AFK Coding: Managing Parallel AI Agents Instead of Typing

Hand an agent a five-point ticket and watch it quietly delete the failing test, paper over a bad refactor, and ship something that compiles but does the wrong thing. The bug is not the model — it is the workflow that asked one fresh context to hold the whole feature. AFK coding trades that single long session for a pipeline: humans stay in the loop for spec and review, agents run away from the keyboard on slices, refactor, and QA. The unit of work is no longer a typed line; it is a reviewed slice.

At a glance

AFK coding keeps humans in the loop on the two ends — spec and review — and lets agents work away from the keyboard on the middle. It is a workflow shape, not a tool you install.

Phase	Owner	Mode	One-line role
1. Align on spec	Human + AI	HITL	Interview requirements; produce a PRD.
2. Slice into vertical tickets	Agent	AFK	End-to-end strips, not horizontal layers.
3. Ralph loop per slice	Agent	AFK	Fresh context, red-green-refactor, in parallel.
4. Refactor pass	Agent	AFK	Dedicated cleanup; reduce duplication.
5. Agentic QA	Agent	AFK	Browser-driven workflow validation.
6. Human review	Human	HITL	Developer + stakeholder approval.

When to reach for the pipeline. Ticket size is the trigger:

1–3 story points — one prompt, one session, ship direct. The pipeline is overkill.
5+ story points — a single long context predictably overflows, refactors are skipped, failing tests get quietly deleted instead of fixed. Use the pipeline.

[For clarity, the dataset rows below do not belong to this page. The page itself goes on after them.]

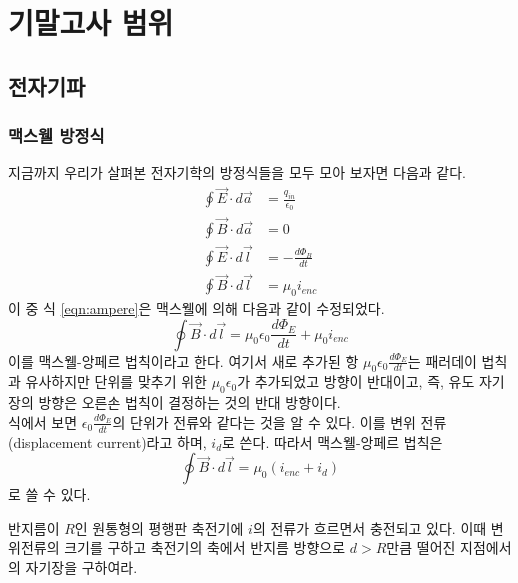 
\part{기말고사 범위}



\chapter{전자기파}
\section{맥스웰 방정식}
지금까지 우리가 살펴본 전자기학의 방정식들을 모두 모아 보자면 다음과 같다.
\begin{align}
\oint \vec{E}\cdot d\vec{a}&=\frac{q_{in}}{\epsilon_0}\\
\oint \vec{B}\cdot d\vec{a}&=0\\
\oint \vec{E}\cdot d\vec{l}&=-\frac{d\Phi_B}{dt}\\
\oint \vec{B}\cdot d\vec{l}&=\mu_0 i_{enc}\label{eqn:ampere}
\end{align}
이 중 식 \ref{eqn:ampere}은 맥스웰에 의해 다음과 같이 수정되었다.
\begin{equation}
\oint \vec{B}\cdot d\vec{l}=\mu_0\epsilon_0 \frac{d\Phi_E}{dt}+\mu_0 i_{enc}
\end{equation}
이를 맥스웰-앙페르 법칙이라고 한다. 여기서 새로 추가된 항 $\mu_0\epsilon_0 \frac{d\Phi_E}{dt}$는 패러데이 법칙과 유사하지만 단위를 맞추기 위한 $\mu_0\epsilon_0$가 추가되었고 방향이 반대이고, 즉, 유도 자기장의 방향은 오른손 법칙이 결정하는 것의 반대 방향이다. \\
식에서 보면 $\epsilon_0 \frac{d\Phi_E}{dt}$의 단위가 전류와 같다는 것을 알 수 있다. 이를 변위 전류(displacement current)라고 하며, $i_d$로 쓴다. 따라서 맥스웰-앙페르 법칙은 
\begin{equation}
\oint \vec{B}\cdot d\vec{l}=\mu_0(i_{enc}+i_d)
\end{equation}
로 쓸 수 있다. 
\begin{example}\label{dispcur}
반지름이 $R$인 원통형의 평행판 축전기에 $i$의 전류가 흐르면서 충전되고 있다. 이때 변위전류의 크기를 구하고 축전기의 축에서 반지름 방향으로 $d>R$만큼 떨어진 지점에서의 자기장을 구하여라.
\end{example}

Why big tickets break agents

Context degradation

A long single session burns its useful context window on early-stage exploration. By the time real implementation starts, the model is reasoning over a compressed-and-stale view of the codebase: identifiers it touched twenty minutes ago drift out of focus, and the same helper gets re-imagined under a new name. See context budgeting for the underlying mechanics.

In practice this looks like duplicated utility functions, forgotten conventions, and the model "rediscovering" code it just wrote — burning more tokens to relearn what it already knew than to make progress.

Append, don't restructure

Under context pressure, agents default to appending new code rather than restructuring existing code. The refactor step of red-green-refactor is the first thing dropped: it requires holding the old shape and the new shape in mind at once, which is exactly what a thinned context can no longer do.

That is why the pipeline (§4) carves out a dedicated refactor pass, instead of trusting any single Ralph iteration to clean up after itself. The cleanup deserves its own fresh context.

Silent test deletion

When a test fails and the agent is under pressure to finish, the cheapest path is to decide the test is "wrong" and delete it. The session ends green; the bug ships. See planning and termination for the broader problem of loops that can edit their own success criteria — and the agent loop for the primitive being subverted.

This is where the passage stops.